In this insightful episode of the Scaling with Sumeru podcast, Sumeru Managing Partner Kyle Ryland shares the unique distinction between private equity and growth capital investments.
During this episode, Ryland reveals what Sumeru looks for in founders. He also explained the impact of growth capital vs. private equity for growth-stage companies.
Growth Capital vs. Private Equity
“We’re what we call a “growth-first investor,” Kyle Ryland said during the episode. “If you look at the typical organic growth rates of companies in our portfolio, they’re very high. They look nothing like what you might find in a private equity portfolio.
“These are growth rates of 30%, 40%, 50%, 60%, 70% — and they’re doing that organically, without many add-ons and trying and manufacturing growth.

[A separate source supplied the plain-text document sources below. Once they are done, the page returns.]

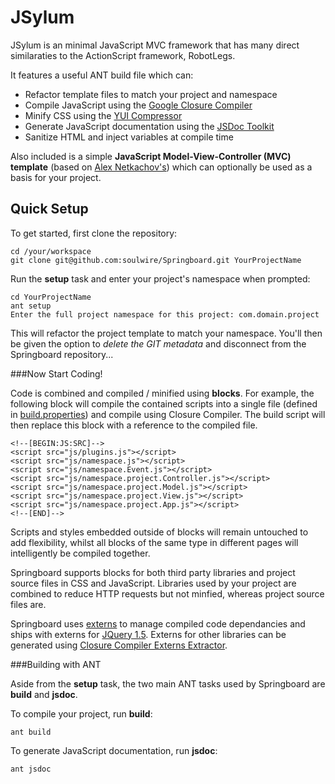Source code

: JSylum
=============

JSylum is an minimal JavaScript MVC framework that has many direct similaraties to the ActionScript framework, RobotLegs.

It features a useful ANT build file which can:

* Refactor template files to match your project and namespace
* Compile JavaScript using the [Google Closure Compiler](http://code.google.com/closure/compiler/)
* Minify CSS using the [YUI Compressor](http://developer.yahoo.com/yui/compressor/)
* Generate JavaScript documentation using the [JSDoc Toolkit](http://code.google.com/p/jsdoc-toolkit/)
* Sanitize HTML and inject variables at compile time

Also included is a simple **JavaScript Model-View-Controller (MVC) template** (based on [Alex Netkachov's](http://www.alexatnet.com/content/model-view-controller-mvc-javascript)) which can optionally be used as a basis for your project.

Quick Setup
-------------

To get started, first clone the repository:

	cd /your/workspace
	git clone git@github.com:soulwire/Springboard.git YourProjectName

Run the **setup** task and enter your project's namespace when prompted:
	
	cd YourProjectName
	ant setup
	Enter the full project namespace for this project: com.domain.project

This will refactor the project template to match your namespace. You'll then be given the option to *delete the GIT metadata* and disconnect from the Springboard repository...

###Now Start Coding!

Code is combined and compiled / minified using **blocks**. For example, the following block will compile the contained scripts into a single file (defined in [build.properties](https://github.com/soulwire/Springboard/blob/master/build.properties)) and compile using Closure Compiler. The build script will then replace this block with a reference to the compiled file.

	<!--[BEGIN:JS:SRC]-->
	<script src="js/plugins.js"></script>
	<script src="js/namespace.js"></script>
	<script src="js/namespace.Event.js"></script>
	<script src="js/namespace.project.Controller.js"></script>
	<script src="js/namespace.project.Model.js"></script>
	<script src="js/namespace.project.View.js"></script>
	<script src="js/namespace.project.App.js"></script>
	<!--[END]-->

Scripts and styles embedded outside of blocks will remain untouched to add flexibility, whilst all blocks of the same type in different pages will intelligently be compiled together.

Springboard supports blocks for both third party libraries and project source files in CSS and JavaScript. Libraries used by your project are combined to reduce HTTP requests but not minfied, whereas project source files are.

Springboard uses [externs](http://code.google.com/closure/compiler/docs/api-tutorial3.html) to manage compiled code dependancies and ships with externs for [JQuery 1.5](http://jquery.com/). Externs for other libraries can be generated using [Closure Compiler Externs Extractor](http://www.dotnetwise.com/Code/Externs/index.html).

###Building with ANT

Aside from the **setup** task, the two main ANT tasks used by Springboard are **build** and **jsdoc**.

To compile your project, run **build**:

	ant build

To generate JavaScript documentation, run **jsdoc**:

	ant jsdoc
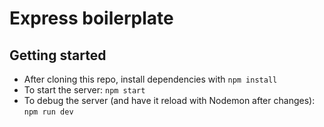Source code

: # Express boilerplate

## Getting started

* After cloning this repo, install dependencies with `npm install`
* To start the server: `npm start`
* To debug the server (and have it reload with Nodemon after changes): `npm run dev`

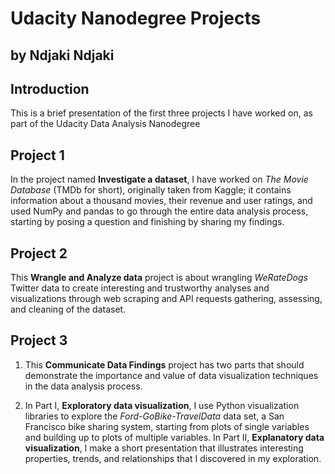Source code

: # Udacity Nanodegree Projects
## by Ndjaki Ndjaki


## Introduction

This is a brief presentation of the first three projects I have worked on, as part of the Udacity Data Analysis Nanodegree


## Project 1

In the project named __Investigate a dataset__, I have worked on _The Movie Database_ (TMDb for short), originally taken from Kaggle; it contains information about a thousand movies, their revenue and user ratings, and used NumPy and pandas to go through the entire data analysis process, starting by posing a question and finishing by sharing my findings.

## Project 2

This __Wrangle and Analyze data__ project is about wrangling _WeRateDogs_ Twitter data to create interesting and trustworthy analyses and visualizations through web scraping and API requests gathering, assessing, and cleaning of the dataset.


## Project 3

1. This __Communicate Data Findings__ project has two parts that should demonstrate the importance and value of data visualization techniques in the data analysis process.

2. In Part I, __Exploratory data visualization__, I use Python visualization libraries to explore the _Ford-GoBike-TravelData_ data set, a San Francisco bike sharing system, starting from plots of single variables and building up to plots of multiple variables.
In Part II, __Explanatory data visualization__, I make a short presentation that illustrates interesting properties, trends, and relationships that I discovered in my exploration.
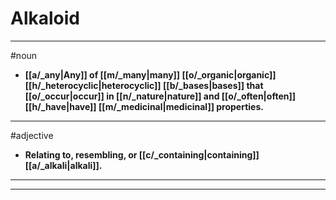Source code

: # Alkaloid
---
#noun
- **[[a/_any|Any]] of [[m/_many|many]] [[o/_organic|organic]] [[h/_heterocyclic|heterocyclic]] [[b/_bases|bases]] that [[o/_occur|occur]] in [[n/_nature|nature]] and [[o/_often|often]] [[h/_have|have]] [[m/_medicinal|medicinal]] properties.**
---
#adjective
- **Relating to, resembling, or [[c/_containing|containing]] [[a/_alkali|alkali]].**
---
---
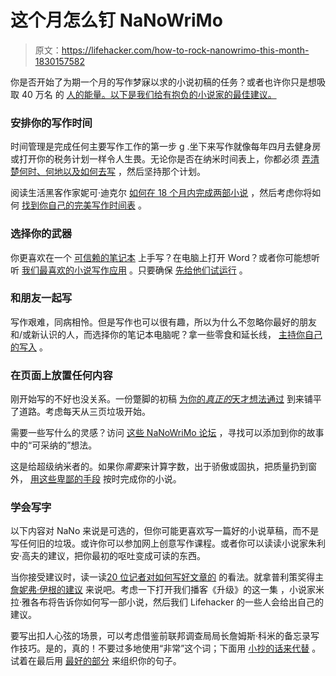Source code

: # 这个月怎么钉 NaNoWriMo

> 原文：<https://lifehacker.com/how-to-rock-nanowrimo-this-month-1830157582>

你是否开始了为期一个月的写作梦寐以求的小说初稿的任务？或者也许你只是想吸取 40 万名 的 [人的能量。以下是我们给有抱负的小说家的最佳建议。](https://nanowrimo.org/) 



### 安排你的写作时间

时间管理是完成任何主要写作工作的第一步 g .坐下来写作就像每年四月去健身房或打开你的税务计划一样令人生畏。无论你是否在纳米时间表上，你都必须 [弄清楚何时、何地以及如何去写](https://lifehacker.com/how-to-stick-to-a-writing-schedule-1653234644) ，然后坚持那个计划。

阅读生活黑客作家妮可·迪克尔 [如何在 18 个月内完成两部小说](https://lifehacker.com/how-i-wrote-two-full-length-novels-in-18-months-1794785678#_ga=2.115619141.2119911591.1540474308-1723114163.1524514905) ，然后考虑你将如何 [找到你自己的完美写作时间表](https://lifehacker.com/how-to-find-the-perfect-time-to-write-1829914146) 。

### 选择你的武器

你更喜欢在一个 [可信赖的笔记本](https://lifehacker.com/pocket-paper-notebook-showdown-moleskine-vs-field-not-1768558693) 上手写？在电脑上打开 Word？或者你可能想听听 [我们最喜欢的小说写作应用](https://lifehacker.com/whats-the-best-writing-tool-for-nanowrimo-1820076327) 。只要确保 [先给他们试运行](https://lifehacker.com/always-do-a-test-run-of-that-fancy-new-writing-app-1826676651) 。

### 和朋友一起写

写作艰难，同病相怜。但是写作也可以很有趣，所以为什么不忽略你最好的朋友和/或新认识的人，而选择你的笔记本电脑呢？拿一些零食和延长线， [主持你自己的写入](https://lifehacker.com/how-to-host-a-write-in-for-nanowrimo-1820474380) 。

### 在页面上放置任何内容

刚开始写的不好也没关系。一份蹩脚的初稿 [为你的*真正的*天才想法通过](https://lifehacker.com/trick-yourself-into-writing-well-by-telling-yourself-to-1820146364) 到来铺平了道路。考虑每天从三页垃圾开始。

需要一些写什么的灵感？访问 [这些 NaNoWriMo 论坛](https://lifehacker.com/where-to-get-free-inspiration-for-your-novel-1820269220) ，寻找可以添加到你的故事中的“可采纳的”想法。

这是给超级纳米者的。如果你*需要*来计算字数，出于骄傲或固执，把质量扔到窗外， [用这些卑鄙的手段](https://lifehacker.com/dirty-tricks-to-finish-nanowrimo-today-even-if-you-re-1820879507) 按时完成你的小说。

### **学会写字**

以下内容对 NaNo 来说是可选的，但你可能更喜欢写一篇好的小说草稿，而不是写任何旧的垃圾。或许你可以参加网上创意写作课程。或者你可以读读小说家朱利安·高夫的建议，把你最初的呕吐变成可读的东西。

当你接受建议时，读一读[20 位记者对如何写好文章的](https://lifehacker.com/get-a-crash-course-in-writing-from-20-journalists-1796064001) 的看法。就拿普利策奖得主 [詹妮弗·伊根的建议](https://lifehacker.com/three-writing-tips-from-pulitzer-prize-winning-author-j-1786507353) 来说吧。考虑一下打开我们播客《升级》的这一集 ，小说家米拉·雅各布将告诉你如何写一部小说，然后我们 Lifehacker 的一些人会给出自己的建议。

要写出扣人心弦的场景，可以考虑借鉴前联邦调查局局长詹姆斯·科米的备忘录写作技巧。是的，真的！不要过多地使用“非常”这个词；下面用 [小抄的话来代替](https://lifehacker.com/words-you-can-use-instead-of-very-to-punch-up-your-wr-1819968755) 。试着在最后用 [最好的部分](https://lifehacker.com/write-stronger-sentences-with-the-2-3-1-trick-1821298844) 来组织你的句子。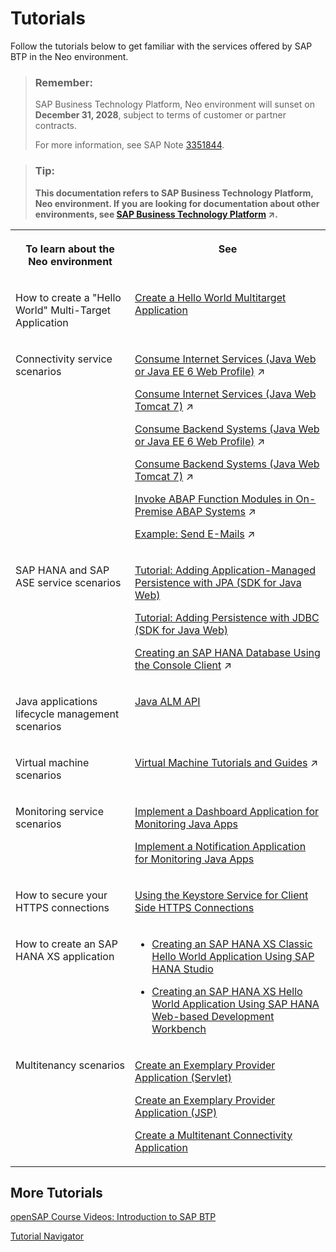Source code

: <!-- loio1fb3c11b915f4da29140f8a3671fac86 -->

# Tutorials

Follow the tutorials below to get familiar with the services offered by SAP BTP in the Neo environment.

> ### Remember:  
> SAP Business Technology Platform, Neo environment will sunset on **December 31, 2028**, subject to terms of customer or partner contracts.
> 
> For more information, see SAP Note [3351844](https://me.sap.com/notes/3351844).

> ### Tip:  
> **This documentation refers to SAP Business Technology Platform, Neo environment. If you are looking for documentation about other environments, see [SAP Business Technology Platform](https://help.sap.com/viewer/65de2977205c403bbc107264b8eccf4b/Cloud/en-US/6a2c1ab5a31b4ed9a2ce17a5329e1dd8.html "SAP Business Technology Platform (SAP BTP) is an integrated offering comprised of four technology portfolios: database and data management, application development and integration, analytics, and intelligent technologies. The platform offers users the ability to turn data into business value, compose end-to-end business processes, and build and extend SAP applications quickly.") :arrow_upper_right:.**


<table>
<tr>
<th valign="top">

To learn about the Neo environment

</th>
<th valign="top">

See

</th>
</tr>
<tr>
<td valign="top">

How to create a "Hello World" Multi-Target Application

</td>
<td valign="top">

[Create a Hello World Multitarget Application](../30-development-neo/create-a-hello-world-multitarget-application-4b108e8.md) 

</td>
</tr>
<tr>
<td valign="top">

Connectivity service scenarios

</td>
<td valign="top">

[Consume Internet Services (Java Web or Java EE 6 Web Profile)](https://help.sap.com/viewer/b865ed651e414196b39f8922db2122c7/Cloud/en-US/e592cf6cbb57101495d3c28507d20f1b.html "") :arrow_upper_right:

[Consume Internet Services (Java Web Tomcat 7)](https://help.sap.com/viewer/b865ed651e414196b39f8922db2122c7/Cloud/en-US/22123f544cb64372959b4a1bd8e234c4.html "") :arrow_upper_right:

[Consume Backend Systems (Java Web or Java EE 6 Web Profile)](https://help.sap.com/viewer/b865ed651e414196b39f8922db2122c7/Cloud/en-US/e76f9e75bb571014a7218bcd30a8771b.html "") :arrow_upper_right:

[Consume Backend Systems (Java Web Tomcat 7)](https://help.sap.com/viewer/b865ed651e414196b39f8922db2122c7/Cloud/en-US/474eae1b69c9434b9dce0314b8d2b6b1.html "") :arrow_upper_right:

[Invoke ABAP Function Modules in On-Premise ABAP Systems](https://help.sap.com/viewer/b865ed651e414196b39f8922db2122c7/Cloud/en-US/0a238b915b3a48adb950e5807654226c.html "") :arrow_upper_right:

[Example: Send E-Mails](https://help.sap.com/viewer/b865ed651e414196b39f8922db2122c7/Cloud/en-US/e70a574cbb57101494a781920e3c9d64.html "This example shows how you can send an e-mail from a simple Web application using an e-mail provider that is accessible on the Internet.") :arrow_upper_right:

</td>
</tr>
<tr>
<td valign="top">

SAP HANA and SAP ASE service scenarios

</td>
<td valign="top">

[Tutorial: Adding Application-Managed Persistence with JPA \(SDK for Java Web\)](../30-development-neo/tutorial-adding-application-managed-persistence-with-jpa-sdk-for-java-web-e4aeacd.md#loioe4aeacd2bb5710148ee99255136d96a5)

[Tutorial: Adding Persistence with JDBC \(SDK for Java Web\)](../30-development-neo/tutorial-adding-persistence-with-jdbc-sdk-for-java-web-e4c5285.md#loioe4c52854bb571014aeb88753d0dad158)

[Creating an SAP HANA Database Using the Console Client](https://help.sap.com/viewer/d4790b2de2f4429db6f3dff54e4d7b3a/Cloud/en-US/ee6ae2938cf54c46bd8996745dbc033c.html "Create a database in an SAP HANA tenant database system, using SAP BTP console client commands in the Neo environment.") :arrow_upper_right:

</td>
</tr>
<tr>
<td valign="top">

Java applications lifecycle management scenarios

</td>
<td valign="top">

[Java ALM API](../30-development-neo/java-alm-api-fc944d1.md#loiofc944d19af614052898b145deb2bee59) 

</td>
</tr>
<tr>
<td valign="top">

Virtual machine scenarios

</td>
<td valign="top">

[Virtual Machine Tutorials and Guides](https://help.sap.com/viewer/c746ff81651e4b8fb6efc11146091016/Cloud/en-US/c95cbc836ae440949604bc451bf3becf.html "To learn what the SAP Virtual Machine service has to offer in practice, check out these scenarios.") :arrow_upper_right: 

</td>
</tr>
<tr>
<td valign="top">

Monitoring service scenarios

</td>
<td valign="top">

[Implement a Dashboard Application for Monitoring Java Apps](https://developers.sap.com/tutorials/cp-monitoring-dashboard.html)

[Implement a Notification Application for Monitoring Java Apps](https://developers.sap.com/tutorials/cp-monitoring-notification.html)

</td>
</tr>
<tr>
<td valign="top">

How to secure your HTTPS connections

</td>
<td valign="top">

[Using the Keystore Service for Client Side HTTPS Connections](../60-security-neo/using-the-keystore-service-for-client-side-https-connections-38144cd.md)

</td>
</tr>
<tr>
<td valign="top">

How to create an SAP HANA XS application

</td>
<td valign="top">

-   [Creating an SAP HANA XS Classic Hello World Application Using SAP HANA Studio](../30-development-neo/creating-an-sap-hana-xs-classic-hello-world-application-using-sap-hana-studio-3762b22.md#loio3762b229a4074fc59ac6a9ee7404f8c9)

-   [Creating an SAP HANA XS Hello World Application Using SAP HANA Web-based Development Workbench](../30-development-neo/creating-an-sap-hana-xs-hello-world-application-using-sap-hana-web-based-development-work-4959458.md#loio4959458552574c77b62fe27b0eb363ef)




</td>
</tr>
<tr>
<td valign="top">

Multitenancy scenarios

</td>
<td valign="top">

[Create an Exemplary Provider Application \(Servlet\)](../30-development-neo/create-an-exemplary-provider-application-servlet-893f71c.md)

[Create an Exemplary Provider Application \(JSP\)](../30-development-neo/create-an-exemplary-provider-application-jsp-255422a.md)

[Create a Multitenant Connectivity Application](../30-development-neo/create-a-multitenant-connectivity-application-d88900b.md)

</td>
</tr>
</table>



<a name="loio1fb3c11b915f4da29140f8a3671fac86__section_tcc_25v_s3b"/>

## More Tutorials

[openSAP Course Videos: Introduction to SAP BTP](https://blogs.sap.com/2014/01/08/videos-of-opensap-course-introduction-to-sap-hana-cloud-platform/)

[Tutorial Navigator](https://developers.sap.com/tutorial-navigator.html)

“Growth capital investors build a strategy around that. That’s the “growth” part from a capital perspective, which is the “capital” piece of growth capital.
We have a very flexible approach. We’ll make some large investments where we might take more than 50% ownership, but we also do a lot of deals where we are a minority investor with a sizable stake in terms of a shareholder in the business.
We’re active, and we’re engaged. It’s not the passive traditional growth equity playbook that we’re pursuing. It’s certainly not the large-scale control, lots of financial engineering, and leverage approach that you would see in the private equity world.”